Which condition affects the large intestine and presents with abdominal cramps, bloating, and changes in bowel habits, including diarrhea or constipation, with no known single cause?

The focus is identifying a functional bowel disorder of the large intestine that causes recurrent abdominal cramps, bloating, and changes in bowel habits (diarrhea, constipation, or both) without a single identifiable cause. This description fits irritable bowel syndrome. IBS is a functional GI disorder where the bowel looks normal on tests, but symptoms arise from how the gut and brain interact and move, not from a clear structural disease.
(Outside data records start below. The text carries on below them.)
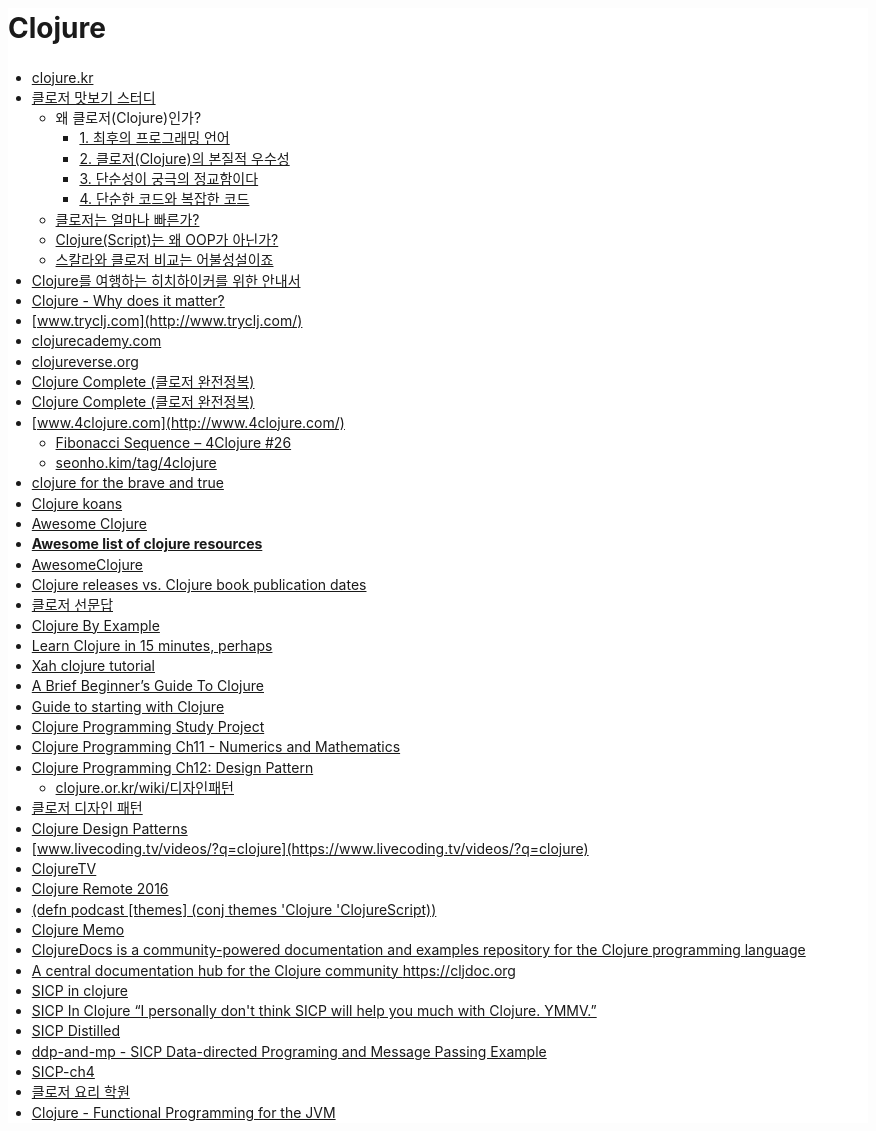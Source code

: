 Clojure
=======
* [clojure.kr](http://clojure.kr)
* [클로저 맛보기 스터디](http://slipp.net/questions/339)
  * 왜 클로저(Clojure)인가?
    * [1. 최후의 프로그래밍 언어](http://www.techsuda.com/archives/1674)
    * [2. 클로저(Clojure)의 본질적 우수성](http://www.techsuda.com/archives/1909)
    * [3. 단순성이 궁극의 정교함이다](http://www.techsuda.com/archives/2362)
    * [4. 단순한 코드와 복잡한 코드](http://www.techsuda.com/archives/2849)
  * [클로저는 얼마나 빠른가?](https://groups.google.com/forum/?hl=ko#!topic/lisp-korea/siEOenSg8Vw)
  * [Clojure(Script)는 왜 OOP가 아닌가?](https://groups.google.com/forum/?hl=ko#!topic/lisp-korea/c4XCxSvr-gQ)
  * [스칼라와 클로저 비교는 어불성설이죠](https://groups.google.com/forum/?hl=ko#!topic/lisp-korea/Ch7lJoHGix4)
* [Clojure를 여행하는 히치하이커를 위한 안내서](https://github.com/malkoG/hitchhiker-s-guide-to-the-clojure-korean)
* [Clojure - Why does it matter?](http://www.slideshare.net/FalkoRiemenschneider/clojure-why-does-it-matter)
* [www.tryclj.com](http://www.tryclj.com/)
* [clojurecademy.com](https://clojurecademy.com)
* [clojureverse.org](https://clojureverse.org/)
* [Clojure Complete (클로저 완전정복)](https://github.com/clojure-kr/clojure-complete)
* [Clojure Complete (클로저 완전정복)](http://clojure.or.kr/books/clojure-complete/)
* [www.4clojure.com](http://www.4clojure.com/)
  * [Fibonacci Sequence – 4Clojure #26](http://seonho.kim/2017/03/12/4clojure-fibonacci-sequence/)
  * [seonho.kim/tag/4clojure](http://seonho.kim/tag/4clojure/)
* [clojure for the brave and true](http://www.braveclojure.com/)
* [Clojure koans](http://clojurekoans.com/)
* [Awesome Clojure](https://github.com/razum2um/awesome-clojure)
* [**Awesome list of clojure resources**](https://clojure.zeef.com/vlad.bokov)
* [AwesomeClojure](https://github.com/mbuczko/awesome-clojure)
* [Clojure releases vs. Clojure book publication dates](https://www.reddit.com/r/Clojure/comments/3q9jaw/clojure_releases_vs_clojure_book_publication_dates/)
* [클로저 선문답](http://clojurekoans.hatemogi.com/)
* [Clojure By Example](http://kimh.github.io/clojure-by-example)
* [Learn Clojure in 15 minutes, perhaps](http://adambard.com/blog/clojure-in-15-minutes/)
* [Xah clojure tutorial](http://xahlee.info/clojure/clojure_index.html)
* [A Brief Beginner’s Guide To Clojure](http://www.unexpected-vortices.com/clojure/brief-beginners-guide/)
* [Guide to starting with Clojure](https://grison.me/2020/04/04/starting-with-clojure/)
* [Clojure Programming Study Project](https://github.com/lisp-korea/ClojureProgramming)
* [Clojure Programming Ch11 - Numerics and Mathematics](https://www.youtube.com/watch?v=kgPHDQNJrpg)
* [Clojure Programming Ch12: Design Pattern](https://www.youtube.com/watch?v=i8baRF7Hdrs)
  * [clojure.or.kr/wiki/디자인패턴](http://clojure.or.kr/wiki/doku.php?id=lecture:clojure:%EB%94%94%EC%9E%90%EC%9D%B8_%ED%8C%A8%ED%84%B4)
* [클로저 디자인 패턴](http://clojure.or.kr/docs/clojure-and-gof-design-patterns.html)
* [Clojure Design Patterns](http://mishadoff.com/blog/clojure-design-patterns/)
* [www.livecoding.tv/videos/?q=clojure](https://www.livecoding.tv/videos/?q=clojure)
* [ClojureTV](https://www.youtube.com/channel/UCaLlzGqiPE2QRj6sSOawJRg)
* [Clojure Remote 2016](https://www.youtube.com/playlist?list=PLPgnbBCmP6ZMfHPJ4yMwuoLEZvEe5LVe8)
* [(defn podcast [themes] (conj themes 'Clojure 'ClojureScript))](https://defn.audio/)
* [Clojure Memo](http://philoskim.github.io/doc/)
* [ClojureDocs is a community-powered documentation and examples repository for the Clojure programming language](https://clojuredocs.org/)
* [A central documentation hub for the Clojure community https://cljdoc.org ](https://github.com/cljdoc/cljdoc)
* [SICP in clojure](http://www.afronski.pl/category/sicp-in-clojure/)
* [SICP In Clojure “I personally don't think SICP will help you much with Clojure. YMMV.”](http://ecmendenhall.github.io/sicpclojure/)
* [SICP Distilled](http://www.sicpdistilled.com/)
* [ddp-and-mp - SICP Data-directed Programing and Message Passing Example](https://github.com/eunmin/ddp-and-mp)
* [SICP-ch4](https://github.com/eunmin/sicp-ch4/blob/master/src/sicp_ch4/core.clj)
* [클로저 요리 학원](https://github.com/eunmin/clojure-cooking-class)
* [Clojure - Functional Programming for the JVM](http://java.ociweb.com/mark/clojure/article.html)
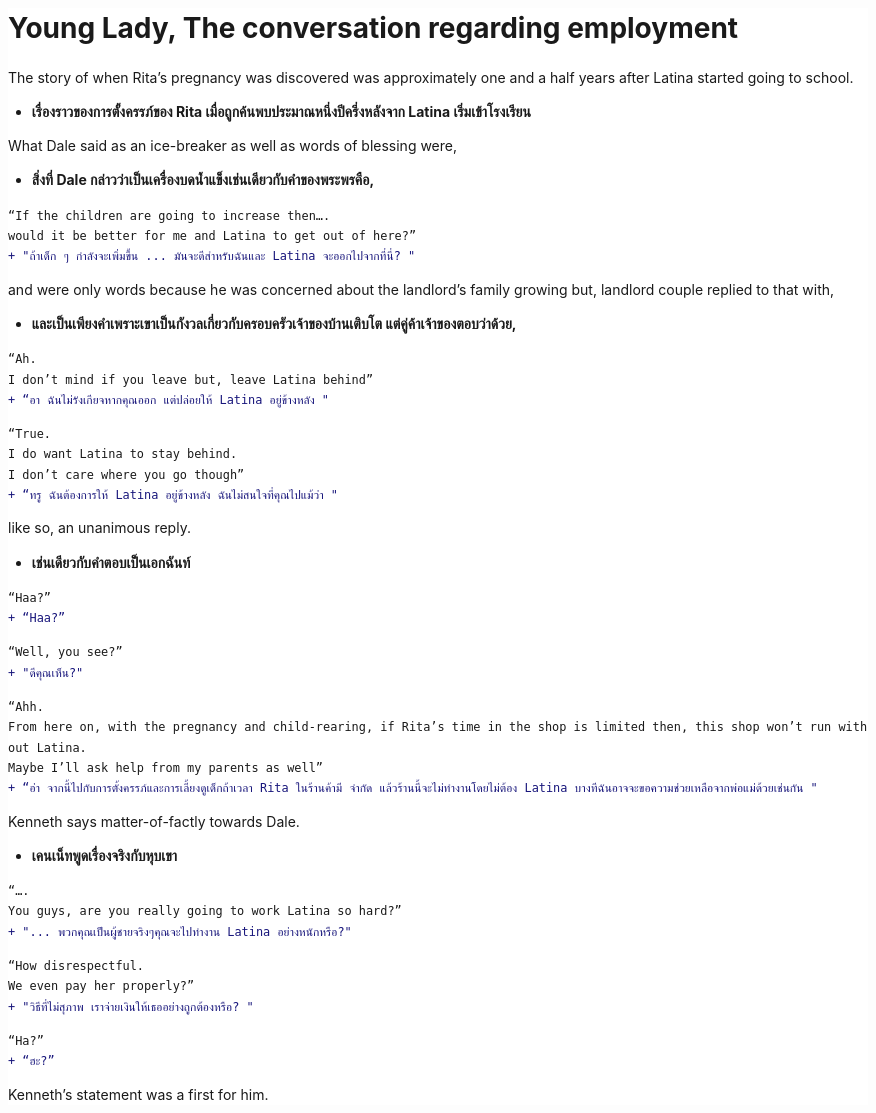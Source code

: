 
# Young Lady, The conversation regarding employment
The story of when Rita’s pregnancy was discovered was approximately one and a half years after Latina started going to school.

* **เรื่องราวของการตั้งครรภ์ของ Rita เมื่อถูกค้นพบประมาณหนึ่งปีครึ่งหลังจาก Latina เริ่มเข้าโรงเรียน**

What Dale said as an ice-breaker as well as words of blessing were,
* **สิ่งที่ Dale กล่าวว่าเป็นเครื่องบดน้ำแข็งเช่นเดียวกับคำของพระพรคือ,**

```diff
“If the children are going to increase then….
would it be better for me and Latina to get out of here?”
+ "ถ้าเด็ก ๆ กำลังจะเพิ่มขึ้น ... มันจะดีสำหรับฉันและ Latina จะออกไปจากที่นี่? "
```
and were only words because he was concerned about the landlord’s family growing but, landlord couple replied to that with,
* **และเป็นเพียงคำเพราะเขาเป็นกังวลเกี่ยวกับครอบครัวเจ้าของบ้านเติบโต แต่คู่ค้าเจ้าของตอบว่าด้วย,**

```diff
“Ah.
I don’t mind if you leave but, leave Latina behind”
+ “อา ฉันไม่รังเกียจหากคุณออก แต่ปล่อยให้ Latina อยู่ข้างหลัง "
```
```diff
“True.
I do want Latina to stay behind.
I don’t care where you go though”
+ “ทรู ฉันต้องการให้ Latina อยู่ข้างหลัง ฉันไม่สนใจที่คุณไปแม้ว่า "
```
like so, an unanimous reply.

* **เช่นเดียวกับคำตอบเป็นเอกฉันท์**

```diff
“Haa?”
+ “Haa?”
```
```diff
“Well, you see?”
+ "ดีคุณเห็น?"
```
```diff
“Ahh.
From here on, with the pregnancy and child-rearing, if Rita’s time in the shop is limited then, this shop won’t run without Latina.
Maybe I’ll ask help from my parents as well”
+ “อ่า จากนี้ไปกับการตั้งครรภ์และการเลี้ยงดูเด็กถ้าเวลา Rita ในร้านค้ามี จำกัด แล้วร้านนี้จะไม่ทำงานโดยไม่ต้อง Latina บางทีฉันอาจจะขอความช่วยเหลือจากพ่อแม่ด้วยเช่นกัน "
```
Kenneth says matter-of-factly towards Dale.

* **เคนเน็ทพูดเรื่องจริงกับหุบเขา**

```diff
“….
You guys, are you really going to work Latina so hard?”
+ "... พวกคุณเป็นผู้ชายจริงๆคุณจะไปทำงาน Latina อย่างหนักหรือ?"
```
```diff
“How disrespectful.
We even pay her properly?”
+ "วิธีที่ไม่สุภาพ เราจ่ายเงินให้เธออย่างถูกต้องหรือ? "
```
```diff
“Ha?”
+ “ฮะ?”
```
Kenneth’s statement was a first for him.
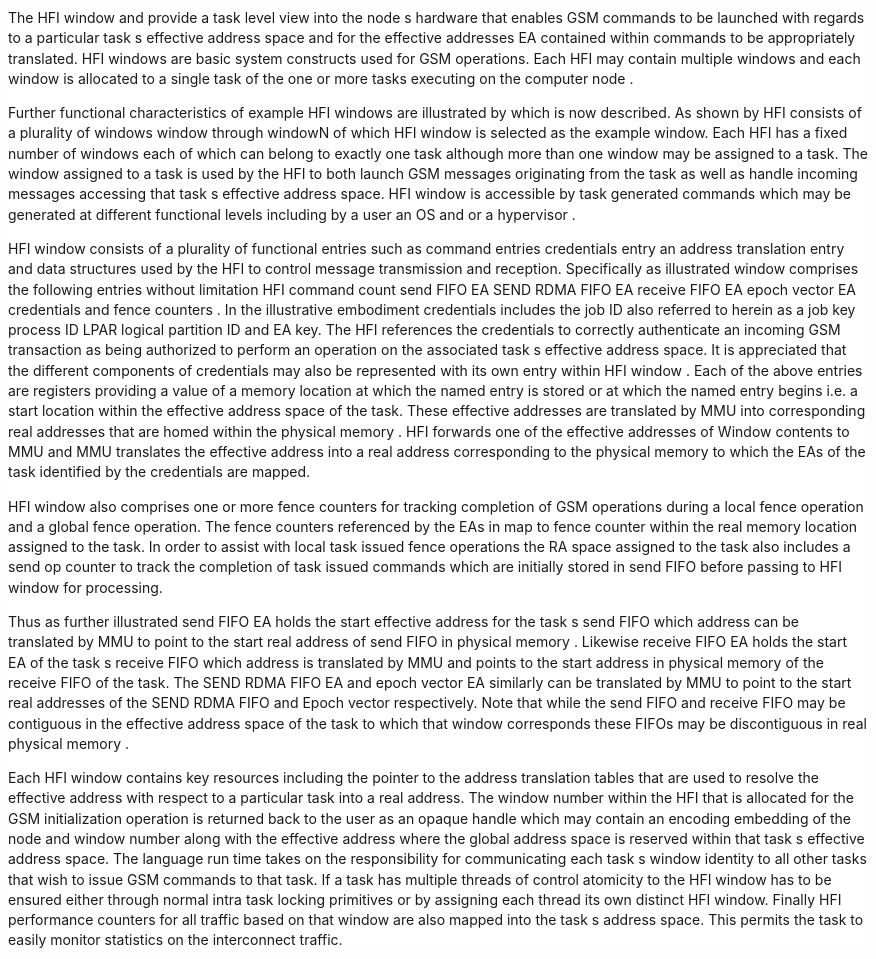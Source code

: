 The HFI window and provide a task level view into the node s hardware that enables GSM commands to be launched with regards to a particular task s effective address space and for the effective addresses EA contained within commands to be appropriately translated. HFI windows are basic system constructs used for GSM operations. Each HFI may contain multiple windows and each window is allocated to a single task of the one or more tasks executing on the computer node .

Further functional characteristics of example HFI windows are illustrated by which is now described. As shown by HFI consists of a plurality of windows window through windowN of which HFI window is selected as the example window. Each HFI has a fixed number of windows each of which can belong to exactly one task although more than one window may be assigned to a task. The window assigned to a task is used by the HFI to both launch GSM messages originating from the task as well as handle incoming messages accessing that task s effective address space. HFI window is accessible by task generated commands which may be generated at different functional levels including by a user an OS and or a hypervisor .

HFI window consists of a plurality of functional entries such as command entries credentials entry an address translation entry and data structures used by the HFI to control message transmission and reception. Specifically as illustrated window comprises the following entries without limitation HFI command count send FIFO EA SEND RDMA FIFO EA receive FIFO EA epoch vector EA credentials and fence counters . In the illustrative embodiment credentials includes the job ID also referred to herein as a job key process ID LPAR logical partition ID and EA key. The HFI references the credentials to correctly authenticate an incoming GSM transaction as being authorized to perform an operation on the associated task s effective address space. It is appreciated that the different components of credentials may also be represented with its own entry within HFI window . Each of the above entries are registers providing a value of a memory location at which the named entry is stored or at which the named entry begins i.e. a start location within the effective address space of the task. These effective addresses are translated by MMU into corresponding real addresses that are homed within the physical memory . HFI forwards one of the effective addresses of Window contents to MMU and MMU translates the effective address into a real address corresponding to the physical memory to which the EAs of the task identified by the credentials are mapped.

HFI window also comprises one or more fence counters for tracking completion of GSM operations during a local fence operation and a global fence operation. The fence counters referenced by the EAs in map to fence counter within the real memory location assigned to the task. In order to assist with local task issued fence operations the RA space assigned to the task also includes a send op counter to track the completion of task issued commands which are initially stored in send FIFO before passing to HFI window for processing.

Thus as further illustrated send FIFO EA holds the start effective address for the task s send FIFO which address can be translated by MMU to point to the start real address of send FIFO in physical memory . Likewise receive FIFO EA holds the start EA of the task s receive FIFO which address is translated by MMU and points to the start address in physical memory of the receive FIFO of the task. The SEND RDMA FIFO EA and epoch vector EA similarly can be translated by MMU to point to the start real addresses of the SEND RDMA FIFO and Epoch vector respectively. Note that while the send FIFO and receive FIFO may be contiguous in the effective address space of the task to which that window corresponds these FIFOs may be discontiguous in real physical memory .

Each HFI window contains key resources including the pointer to the address translation tables that are used to resolve the effective address with respect to a particular task into a real address. The window number within the HFI that is allocated for the GSM initialization operation is returned back to the user as an opaque handle which may contain an encoding embedding of the node and window number along with the effective address where the global address space is reserved within that task s effective address space. The language run time takes on the responsibility for communicating each task s window identity to all other tasks that wish to issue GSM commands to that task. If a task has multiple threads of control atomicity to the HFI window has to be ensured either through normal intra task locking primitives or by assigning each thread its own distinct HFI window. Finally HFI performance counters for all traffic based on that window are also mapped into the task s address space. This permits the task to easily monitor statistics on the interconnect traffic.
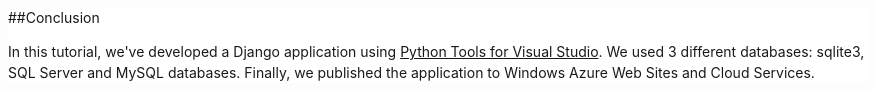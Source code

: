 ##Conclusion

In this tutorial, we've developed a Django application using [Python Tools for Visual Studio](http://pytools.codeplex.com).  We used 3 different databases: sqlite3, SQL Server and MySQL databases.  Finally, we published the application to Windows Azure Web Sites and Cloud Services.
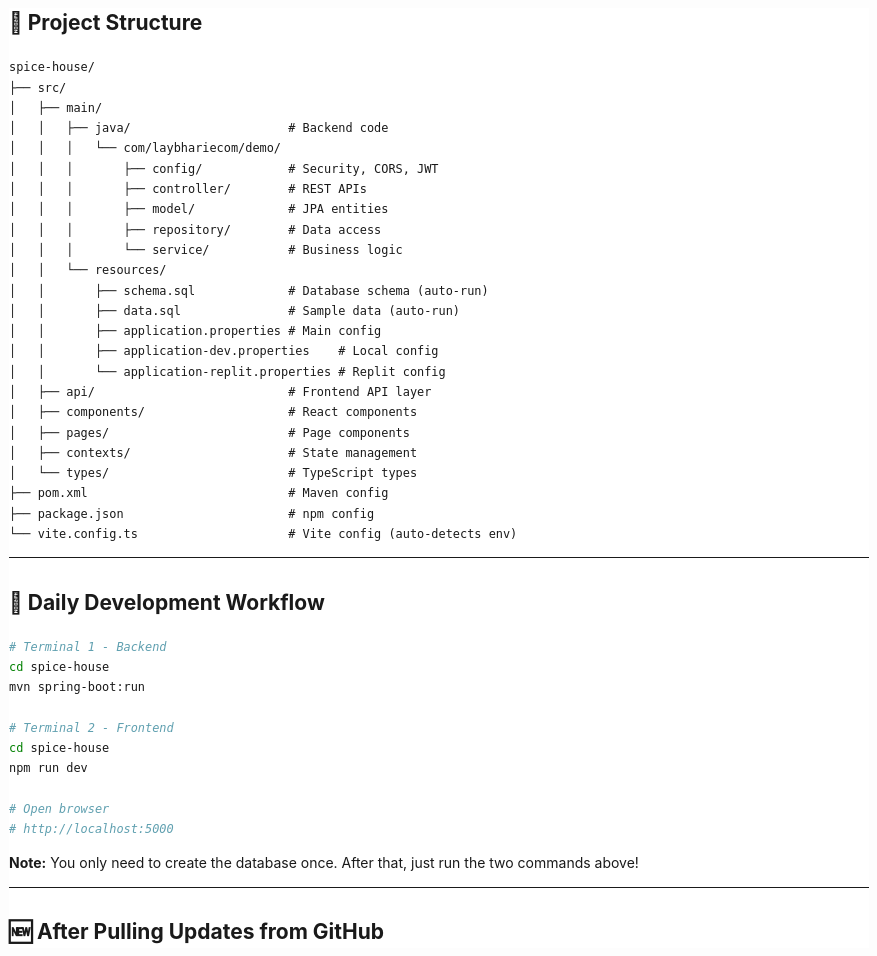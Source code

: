 
## 📂 Project Structure

```
spice-house/
├── src/
│   ├── main/
│   │   ├── java/                      # Backend code
│   │   │   └── com/laybhariecom/demo/
│   │   │       ├── config/            # Security, CORS, JWT
│   │   │       ├── controller/        # REST APIs
│   │   │       ├── model/             # JPA entities
│   │   │       ├── repository/        # Data access
│   │   │       └── service/           # Business logic
│   │   └── resources/
│   │       ├── schema.sql             # Database schema (auto-run)
│   │       ├── data.sql               # Sample data (auto-run)
│   │       ├── application.properties # Main config
│   │       ├── application-dev.properties    # Local config
│   │       └── application-replit.properties # Replit config
│   ├── api/                           # Frontend API layer
│   ├── components/                    # React components
│   ├── pages/                         # Page components
│   ├── contexts/                      # State management
│   └── types/                         # TypeScript types
├── pom.xml                            # Maven config
├── package.json                       # npm config
└── vite.config.ts                     # Vite config (auto-detects env)
```

---

## 🔄 Daily Development Workflow

```bash
# Terminal 1 - Backend
cd spice-house
mvn spring-boot:run

# Terminal 2 - Frontend
cd spice-house
npm run dev

# Open browser
# http://localhost:5000
```

**Note:** You only need to create the database once. After that, just run the two commands above!

---

## 🆕 After Pulling Updates from GitHub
Its causes are multifactorial—altered intestinal motility, increased gut sensitivity, changes in the gut-brain axis, microbiome differences, and psychosocial factors like stress can all play a role. Because there isn’t a specific underlying disease to point to, IBS is characterized by a cluster of symptoms rather than a single identifiable pathology.

Hemorrhoids mainly cause rectal bleeding, itching, and discomfort near the anal canal, not the cramping and bloating typical of IBS. Hepatitis involves the liver and presents with symptoms like fatigue, jaundice, and abnormal liver tests. Peptic ulcers affect the stomach or first part of the small intestine and cause upper abdominal pain often related to meals, not primarily chronic changes in bowel habits.